“Is that right?”
They were becoming loud; others around the room were staring.
“You throw up a smoke screen of predictions and clairvoyant visions, virtually all vague and self-fulfilling prophecies any high-IQ Mensa type might count on to come true, and you squeeze all you can from these so-called pre—”
“You mean like when I named Lennox and his killer?”
“Give me a break, lady. Odds-on guesswork, the significance of which is only colored in later by gullible cops, ESP advocates and a public only too willing to believe. In this case Stephens and Meade and that clown from the mayor's office.”
“Funny you don't include your captain in that group.”
He sat in stony silence.
“Naturally,” she continued, “we all have a built-in wish to believe, fed by the media, which has a tendency to exaggerate psychic claims.” She sounded as if she agreed with him and this threw his timing off.
“Yeah, right, the press so sensationalizes you people that you're made saints, heroes, because sensational sells. You think the NOPD hasn't used psychics in the past?
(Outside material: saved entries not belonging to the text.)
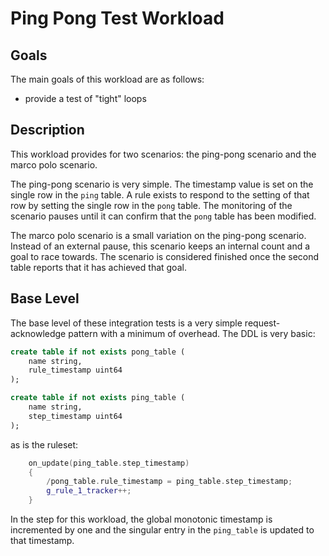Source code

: # Ping Pong Test Workload

## Goals

The main goals of this workload are as follows:
- provide a test of "tight" loops

## Description

This workload provides for two scenarios: the ping-pong scenario and the marco polo scenario.

The ping-pong scenario is very simple.
The timestamp value is set on the single row in the `ping` table.
A rule exists to respond to the setting of that row by setting the single row in the `pong` table.
The monitoring of the scenario pauses until it can confirm that the `pong` table has been modified.

The marco polo scenario is a small variation on the ping-pong scenario.
Instead of an external pause, this scenario keeps an internal count and a goal to race towards.
The scenario is considered finished once the second table reports that it has achieved that goal.

## Base Level

The base level of these integration tests is a very simple request-acknowledge pattern with a minimum of overhead.  The DDL is very basic:

```ddl
create table if not exists pong_table (
    name string,
    rule_timestamp uint64
);

create table if not exists ping_table (
    name string,
    step_timestamp uint64
);
```

as is the ruleset:

```c++
    on_update(ping_table.step_timestamp)
    {
        /pong_table.rule_timestamp = ping_table.step_timestamp;
        g_rule_1_tracker++;
    }
```

In the step for this workload, the global monotonic timestamp is incremented by one and the singular entry in the `ping_table` is updated to that timestamp.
In every department in the country there's at least one cop wasting his time and the taxpayers' money by remaining in touch with a psychic... ahhh...” He hesitated.
“Go on!”
“A psychic dick.”
“Maybe I need you to talk to my...” She stopped herself from saying boss, angry she'd almost revealed the fact she was working for Paul Zanek. “My shrink.”
“That's a good one, a psychic who goes to a shrink.”
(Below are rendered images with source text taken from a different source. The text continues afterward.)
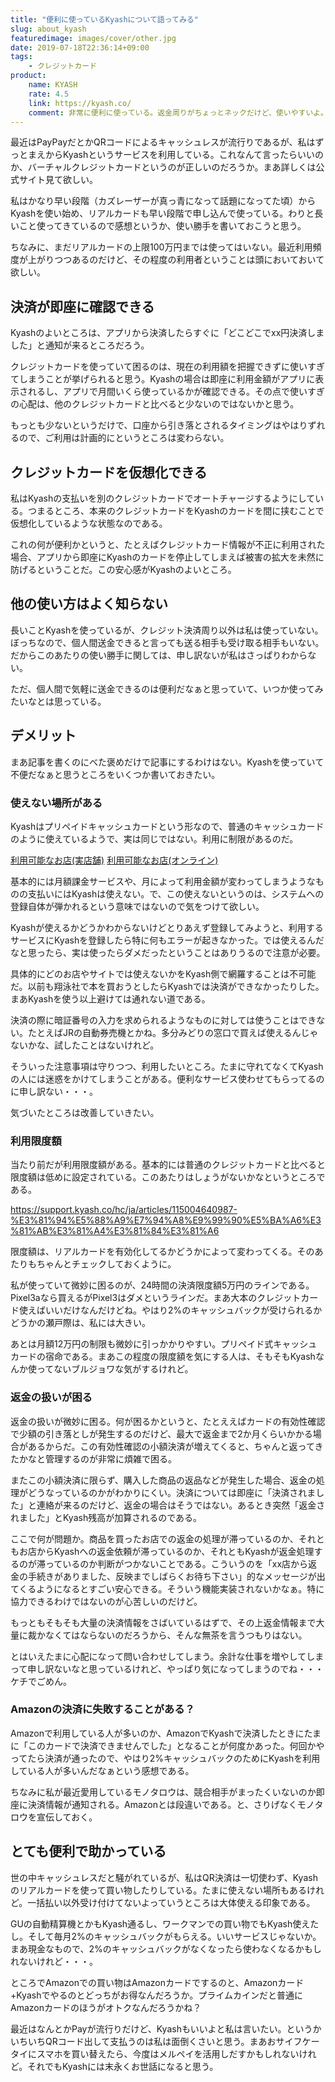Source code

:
 ```yaml
---
title: "便利に使っているKyashについて語ってみる"
slug: about_kyash
featuredimage: images/cover/other.jpg
date: 2019-07-18T22:36:14+09:00
tags:
    - クレジットカード
product:
    name: KYASH
    rate: 4.5
    link: https://kyash.co/
    comment: 非常に便利に使っている。返金周りがちょっとネックだけど、使いやすいよ。キャッシュバックもあるしね。
---
```


最近はPayPayだとかQRコードによるキャッシュレスが流行りであるが、私はずっとまえからKyashというサービスを利用している。これなんて言ったらいいのか、バーチャルクレジットカードというのが正しいのだろうか。まあ詳しくは公式サイト見て欲しい。

私はかなり早い段階（カズレーザーが真っ青になって話題になってた頃）からKyashを使い始め、リアルカードも早い段階で申し込んで使っている。わりと長いこと使ってきているので感想というか、使い勝手を書いておこうと思う。

ちなみに、まだリアルカードの上限100万円までは使ってはいない。最近利用頻度が上がりつつあるのだけど、その程度の利用者ということは頭においておいて欲しい。

<!--more-->

## 決済が即座に確認できる

Kyashのよいところは、アプリから決済したらすぐに「どこどこでxx円決済しました」と通知が来るところだろう。

クレジットカードを使っていて困るのは、現在の利用額を把握できずに使いすぎてしまうことが挙げられると思う。Kyashの場合は即座に利用金額がアプリに表示されるし、アプリで月間いくら使っているかが確認できる。その点で使いすぎの心配は、他のクレジットカードと比べると少ないのではないかと思う。

もっとも少ないというだけで、口座から引き落とされるタイミングはやはりずれるので、ご利用は計画的にというところは変わらない。

## クレジットカードを仮想化できる

私はKyashの支払いを別のクレジットカードでオートチャージするようにしている。つまるところ、本来のクレジットカードをKyashのカードを間に挟むことで仮想化しているような状態なのである。

これの何が便利かというと、たとえばクレジットカード情報が不正に利用された場合、アプリから即座にKyashのカードを停止してしまえば被害の拡大を未然に防げるということだ。この安心感がKyashのよいところ。

## 他の使い方はよく知らない

長いことKyashを使っているが、クレジット決済周り以外は私は使っていない。ぼっちなので、個人間送金できると言っても送る相手も受け取る相手もいない。だからこのあたりの使い勝手に関しては、申し訳ないが私はさっぱりわからない。

ただ、個人間で気軽に送金できるのは便利だなぁと思っていて、いつか使ってみたいなとは思っている。

## デメリット

まあ記事を書くのにべた褒めだけで記事にするわけはない。Kyashを使っていて不便だなぁと思うところをいくつか書いておきたい。

### 使えない場所がある

Kyashはプリペイドキャッシュカードという形なので、普通のキャッシュカードのように使えているようで、実は同じではない。利用に制限があるのだ。

[利用可能なお店(実店舗)](https://support.kyash.co/hc/ja/articles/360001252387-%E5%88%A9%E7%94%A8%E5%8F%AF%E8%83%BD%E3%81%AA%E3%81%8A%E5%BA%97-%E5%AE%9F%E5%BA%97%E8%88%97-)
[利用可能なお店(オンライン)](https://support.kyash.co/hc/ja/articles/115004663328-%E5%88%A9%E7%94%A8%E5%8F%AF%E8%83%BD%E3%81%AA%E3%81%8A%E5%BA%97-%E3%82%AA%E3%83%B3%E3%83%A9%E3%82%A4%E3%83%B3-)

基本的には月額課金サービスや、月によって利用金額が変わってしまうようなものの支払いにはKyashは使えない。で、この使えないというのは、システムへの登録自体が弾かれるという意味ではないので気をつけて欲しい。

Kyashが使えるかどうかわからないけどとりあえず登録してみようと、利用するサービスにKyashを登録したら特に何もエラーが起きなかった。では使えるんだなと思ったら、実は使ったらダメだったということはありうるので注意が必要。

具体的にどのお店やサイトでは使えないかをKyash側で網羅することは不可能だ。以前も翔泳社で本を買おうとしたらKyashでは決済ができなかったりした。まあKyashを使う以上避けては通れない道である。

決済の際に暗証番号の入力を求められるようなものに対しては使うことはできない。たとえばJRの自動券売機とかね。多分みどりの窓口で買えば使えるんじゃないかな、試したことはないけれど。

そういった注意事項は守りつつ、利用したいところ。たまに守れてなくてKyashの人には迷惑をかけてしまうことがある。便利なサービス使わせてもらってるのに申し訳ない・・・。

気づいたところは改善していきたい。

### 利用限度額

当たり前だが利用限度額がある。基本的には普通のクレジットカードと比べると限度額は低めに設定されている。このあたりはしょうがないかなというところである。

<https://support.kyash.co/hc/ja/articles/115004640987-%E3%81%94%E5%88%A9%E7%94%A8%E9%99%90%E5%BA%A6%E3%81%AB%E3%81%A4%E3%81%84%E3%81%A6>

限度額は、リアルカードを有効化してるかどうかによって変わってくる。そのあたりもちゃんとチェックしておくように。

私が使っていて微妙に困るのが、24時間の決済限度額5万円のラインである。Pixel3aなら買えるがPixel3はダメというラインだ。まあ大本のクレジットカード使えばいいだけなんだけどね。やはり2%のキャッシュバックが受けられるかどうかの瀬戸際は、私には大きい。

あとは月額12万円の制限も微妙に引っかかりやすい。プリペイド式キャッシュカードの宿命である。まあこの程度の限度額を気にする人は、そもそもKyashなんか使ってないブルジョワな気がするけれど。

### 返金の扱いが困る

返金の扱いが微妙に困る。何が困るかというと、たとええばカードの有効性確認で少額の引き落としが発生するのだけど、最大で返金まで2か月くらいかかる場合があるからだ。この有効性確認の小額決済が増えてくると、ちゃんと返ってきたかなと管理するのが非常に煩雑で困る。

またこの小額決済に限らず、購入した商品の返品などが発生した場合、返金の処理がどうなっているのかがわかりにくい。決済については即座に「決済されました」と連絡が来るのだけど、返金の場合はそうではない。あるとき突然「返金されました」とKyash残高が加算されるのである。

ここで何が問題か。商品を買ったお店での返金の処理が滞っているのか、それともお店からKyashへの返金依頼が滞っているのか、それともKyashが返金処理するのが滞っているのか判断がつかないことである。こういうのを「xx店から返金の手続きがありました、反映までしばらくお待ち下さい」的なメッセージが出てくるようになるとすごい安心できる。そういう機能実装されないかなぁ。特に協力できるわけではないのが心苦しいのだけど。

もっともそもそも大量の決済情報をさばいているはずで、その上返金情報まで大量に裁かなくてはならないのだろうから、そんな無茶を言うつもりはない。

とはいえたまに心配になって問い合わせしてしまう。余計な仕事を増やしてしまって申し訳ないなと思っているけれど、やっぱり気になってしまうのでね・・・ケチでごめん。

### Amazonの決済に失敗することがある？

Amazonで利用している人が多いのか、AmazonでKyashで決済したときにたまに「このカードで決済できませんでした」となることが何度かあった。何回かやってたら決済が通ったので、やはり2%キャッシュバックのためにKyashを利用している人が多いんだなぁという感想である。

ちなみに私が最近愛用しているモノタロウは、競合相手がまったくいないのか即座に決済情報が通知される。Amazonとは段違いである。と、さりげなくモノタロウを宣伝しておく。

## とても便利で助かっている

世の中キャッシュレスだと騒がれているが、私はQR決済は一切使わず、Kyashのリアルカードを使って買い物したりしている。たまに使えない場所もあるけれど。一括払い以外受け付けてないよっていうところは大体使える印象である。

GUの自動精算機とかもKyash通るし、ワークマンでの買い物でもKyash使えたし。そして毎月2%のキャッシュバックがもらえる。いいサービスじゃないか。まあ現金なもので、2%のキャッシュバックがなくなったら使わなくなるかもしれないけれど・・・。

ところでAmazonでの買い物はAmazonカードでするのと、Amazonカード+Kyashでやるのとどっちがお得なんだろうか。プライムカインだと普通にAmazonカードのほうがオトクなんだろうかね？

最近はなんとかPayが流行りだけど、Kyashもいいよと私は言いたい。というかいちいちQRコード出して支払うのは私は面倒くさいと思う。まあおサイフケータイにスマホを買い替えたら、今度はメルペイを活用しだすかもしれないけれど。それでもKyashには末永くお世話になると思う。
“Just like cops,” she said coyly. “Psychics have problems in their relationships too.” Her eyes were beautiful, lustrous, and they glistened even as they bore into him like two small harpoons. “I know how important this case is to you, that it's consumed your life, your every waking moment, not to mention your subconscious.”
She saw him tense before she felt the rising wall around him come back up like an ascending shield or cloaking device. She'd come a little too close in her assessment of Alex Sincebaugh, and this understandably made him uneasy. Any normal person would be a bit paranoid as a result, but a cop was doubly so. A cop was trained to reveal deceit, and who could blame him. She tried to counter what she'd said by adding, “All cops can be obsessive; it's the nature of the beast, isn't it?”
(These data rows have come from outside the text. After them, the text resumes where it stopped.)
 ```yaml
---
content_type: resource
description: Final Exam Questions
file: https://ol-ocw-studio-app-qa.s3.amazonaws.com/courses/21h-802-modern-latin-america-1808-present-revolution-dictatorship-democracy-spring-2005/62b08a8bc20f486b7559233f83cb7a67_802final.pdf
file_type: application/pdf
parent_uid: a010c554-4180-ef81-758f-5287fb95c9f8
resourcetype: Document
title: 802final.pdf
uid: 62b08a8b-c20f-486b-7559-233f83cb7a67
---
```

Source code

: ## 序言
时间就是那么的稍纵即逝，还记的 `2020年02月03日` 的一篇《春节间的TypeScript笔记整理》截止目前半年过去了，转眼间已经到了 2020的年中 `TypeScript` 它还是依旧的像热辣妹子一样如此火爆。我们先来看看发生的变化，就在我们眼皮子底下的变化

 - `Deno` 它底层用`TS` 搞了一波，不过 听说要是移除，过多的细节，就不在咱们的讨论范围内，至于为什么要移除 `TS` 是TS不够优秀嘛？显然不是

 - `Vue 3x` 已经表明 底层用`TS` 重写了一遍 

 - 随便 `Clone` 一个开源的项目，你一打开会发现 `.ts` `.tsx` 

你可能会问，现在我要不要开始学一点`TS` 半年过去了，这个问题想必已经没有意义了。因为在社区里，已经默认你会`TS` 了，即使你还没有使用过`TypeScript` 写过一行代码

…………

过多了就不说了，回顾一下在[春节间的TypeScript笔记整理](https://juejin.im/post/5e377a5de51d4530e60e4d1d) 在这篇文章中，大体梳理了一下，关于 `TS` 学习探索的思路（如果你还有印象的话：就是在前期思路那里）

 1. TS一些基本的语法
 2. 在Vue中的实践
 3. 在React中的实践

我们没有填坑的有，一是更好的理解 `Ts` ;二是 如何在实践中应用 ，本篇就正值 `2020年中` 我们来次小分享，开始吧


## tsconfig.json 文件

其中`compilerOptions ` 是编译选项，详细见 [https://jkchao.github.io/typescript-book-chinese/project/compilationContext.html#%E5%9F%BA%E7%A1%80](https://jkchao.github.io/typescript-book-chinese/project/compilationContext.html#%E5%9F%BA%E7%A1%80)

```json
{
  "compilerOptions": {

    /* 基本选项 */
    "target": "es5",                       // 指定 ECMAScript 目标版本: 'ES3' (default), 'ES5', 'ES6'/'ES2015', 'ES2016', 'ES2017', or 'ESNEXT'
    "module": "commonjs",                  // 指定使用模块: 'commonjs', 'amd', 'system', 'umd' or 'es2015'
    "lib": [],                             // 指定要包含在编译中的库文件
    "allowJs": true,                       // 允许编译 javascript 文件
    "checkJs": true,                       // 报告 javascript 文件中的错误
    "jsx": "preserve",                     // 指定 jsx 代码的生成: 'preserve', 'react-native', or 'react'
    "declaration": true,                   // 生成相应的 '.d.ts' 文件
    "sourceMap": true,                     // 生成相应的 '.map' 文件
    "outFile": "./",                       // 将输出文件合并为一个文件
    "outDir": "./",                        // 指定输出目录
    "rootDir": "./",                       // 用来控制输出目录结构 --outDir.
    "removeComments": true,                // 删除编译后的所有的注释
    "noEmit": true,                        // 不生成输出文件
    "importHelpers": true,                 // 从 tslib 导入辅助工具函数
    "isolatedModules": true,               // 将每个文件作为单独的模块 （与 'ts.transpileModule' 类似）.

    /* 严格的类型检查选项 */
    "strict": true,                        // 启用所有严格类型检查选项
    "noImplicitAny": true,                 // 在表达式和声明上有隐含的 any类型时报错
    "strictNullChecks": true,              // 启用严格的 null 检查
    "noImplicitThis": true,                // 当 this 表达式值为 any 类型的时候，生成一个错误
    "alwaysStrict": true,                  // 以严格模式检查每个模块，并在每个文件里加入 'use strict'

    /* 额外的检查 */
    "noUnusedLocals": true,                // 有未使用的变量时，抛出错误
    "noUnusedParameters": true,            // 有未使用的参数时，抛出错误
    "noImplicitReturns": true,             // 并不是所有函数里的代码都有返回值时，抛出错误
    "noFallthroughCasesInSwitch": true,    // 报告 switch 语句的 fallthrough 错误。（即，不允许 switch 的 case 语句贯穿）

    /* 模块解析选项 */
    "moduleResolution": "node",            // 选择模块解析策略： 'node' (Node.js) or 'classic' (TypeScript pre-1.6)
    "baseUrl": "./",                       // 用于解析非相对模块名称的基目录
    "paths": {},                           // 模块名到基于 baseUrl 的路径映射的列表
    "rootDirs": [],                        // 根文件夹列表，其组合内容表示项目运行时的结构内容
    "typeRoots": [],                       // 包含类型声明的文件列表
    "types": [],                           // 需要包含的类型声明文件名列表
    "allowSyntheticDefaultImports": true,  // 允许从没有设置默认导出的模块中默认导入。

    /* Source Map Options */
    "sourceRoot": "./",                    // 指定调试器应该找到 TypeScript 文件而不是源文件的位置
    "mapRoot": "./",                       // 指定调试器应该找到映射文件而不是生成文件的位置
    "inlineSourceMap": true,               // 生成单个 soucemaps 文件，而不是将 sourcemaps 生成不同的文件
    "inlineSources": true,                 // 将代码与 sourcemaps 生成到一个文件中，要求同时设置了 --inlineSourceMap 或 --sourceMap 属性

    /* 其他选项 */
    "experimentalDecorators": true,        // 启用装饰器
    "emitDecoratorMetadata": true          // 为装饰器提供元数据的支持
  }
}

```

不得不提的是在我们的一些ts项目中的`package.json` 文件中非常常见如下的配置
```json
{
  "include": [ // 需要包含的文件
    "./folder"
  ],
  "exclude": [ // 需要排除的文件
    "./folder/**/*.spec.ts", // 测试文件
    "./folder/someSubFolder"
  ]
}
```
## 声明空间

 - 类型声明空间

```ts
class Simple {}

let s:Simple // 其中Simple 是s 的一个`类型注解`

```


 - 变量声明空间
“You're smooth; I'll give you that much, Dr. Desinor.”
“Check with Miami-Dade. I was once a cop myself before I became a professional psychic. Check my record. Ask about the Hughes case. I knew the killer—a failed medical student— had cut off the little boy's ears after the boy was dead and that his kidnap ransom request would only yield a corpse. Ask about how I pinpointed the identity of the mad doctor who kidnapped the kid, not for ransom but for vengeance against his father, who'd been chiefly responsible for keeping the killer out of medical practice.”
“All hits an ordinary cop like myself could have made, no doubt.”
“No doubt...” She took in a deep breath of air. “All right, okay... agreed, but none of the other cops made the connections.”
“So, now you take yourself seriously, and you figure there's more money in being a psychic consultant than in being a cop. I get it. Now, if you don't mind—”
“Do you have some hang-up against making money?”
“Only when it corrupts.”
“Cops... you're all alike.”
“What's that supposed to mean?”
Stubby came to the table and asked, “Alex, you going to buy somethin' for the lady or what?”
Sincebaugh asked her what she'd like.
“Tea, if you have any.”
“Tea... lady, this is a bar.”
“Glass of chablis, then.”
Stubby nodded, jotted down the item on a notepad as if it were the U.S. Constitution he was putting down and finally stepped away.
As soon as he left, she leaned in over the table and said to Alex, “When a psychic succeeds, you guys are unwilling to admit that any psychic guidance is responsible, but the moment a psychic fails, you abuse her with ridicule and blame.”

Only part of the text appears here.